Count the lines of the records below that hold the word "functionThatShouldThrow", and give only the number.

• • • • • • •

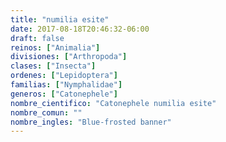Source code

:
 ```yaml
---
title: "numilia esite"
date: 2017-08-18T20:46:32-06:00
draft: false
reinos: ["Animalia"]
divisiones: ["Arthropoda"]
clases: ["Insecta"]
ordenes: ["Lepidoptera"]
familias: ["Nymphalidae"]
generos: ["Catonephele"]
nombre_cientifico: "Catonephele numilia esite"
nombre_comun: ""
nombre_ingles: "Blue-frosted banner"
---
```

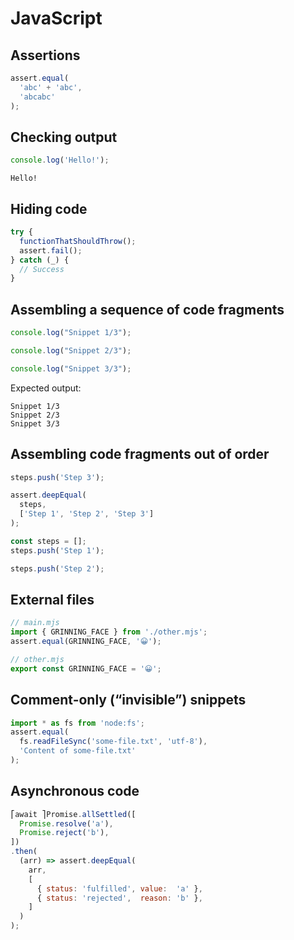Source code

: # JavaScript

## Assertions

```js
assert.equal(
  'abc' + 'abc',
  'abcabc'
);
```

## Checking output

<!--marktest stdout="output"-->
```js
console.log('Hello!');
```

<!--marktest id="output"-->
```
Hello!
```

## Hiding code

<!--marktest before:
function functionThatShouldThrow() {
  throw new Error();
}
-->
```js
try {
  functionThatShouldThrow();
  assert.fail();
} catch (_) {
  // Success
}
```

## Assembling a sequence of code fragments

<!--marktest sequence="1/3" stdout="sequence-output"-->
```js
console.log("Snippet 1/3");
```

<!--marktest sequence="2/3"-->
```js
console.log("Snippet 2/3");
```

<!--marktest sequence="3/3"-->
```js
console.log("Snippet 3/3");
```

Expected output:

<!--marktest id="sequence-output"-->
```
Snippet 1/3
Snippet 2/3
Snippet 3/3
```

## Assembling code fragments out of order

<!--marktest include="step1, step2, $THIS"-->
```js
steps.push('Step 3');

assert.deepEqual(
  steps,
  ['Step 1', 'Step 2', 'Step 3']
);
```

<!--marktest id="step1"-->
```js
const steps = [];
steps.push('Step 1');
```

<!--marktest id="step2"-->
```js
steps.push('Step 2');
```

## External files

<!--marktest external="other>other.mjs"-->
```js
// main.mjs
import { GRINNING_FACE } from './other.mjs';
assert.equal(GRINNING_FACE, '😀');
```

<!--marktest id="other"-->
```js
// other.mjs
export const GRINNING_FACE = '😀';
```

## Comment-only (“invisible”) snippets

<!--marktest write="some-file.txt" body:
Content of some-file.txt
-->

```js
import * as fs from 'node:fs';
assert.equal(
  fs.readFileSync('some-file.txt', 'utf-8'),
  'Content of some-file.txt'
);
```

## Asynchronous code

```js
⎡await ⎤Promise.allSettled([
  Promise.resolve('a'),
  Promise.reject('b'),
])
.then(
  (arr) => assert.deepEqual(
    arr,
    [
      { status: 'fulfilled', value:  'a' },
      { status: 'rejected',  reason: 'b' },
    ]
  )
);
```

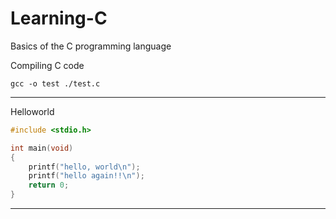 # Learning-C
Basics of the C programming language

Compiling C code

`gcc -o test ./test.c`

---

Helloworld
``` C
#include <stdio.h>

int main(void)
{
    printf("hello, world\n");
    printf("hello again!!\n");
    return 0;
}
```

---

• • • • • • •

▸ **RESULT OF THIS EXERCISE**:
2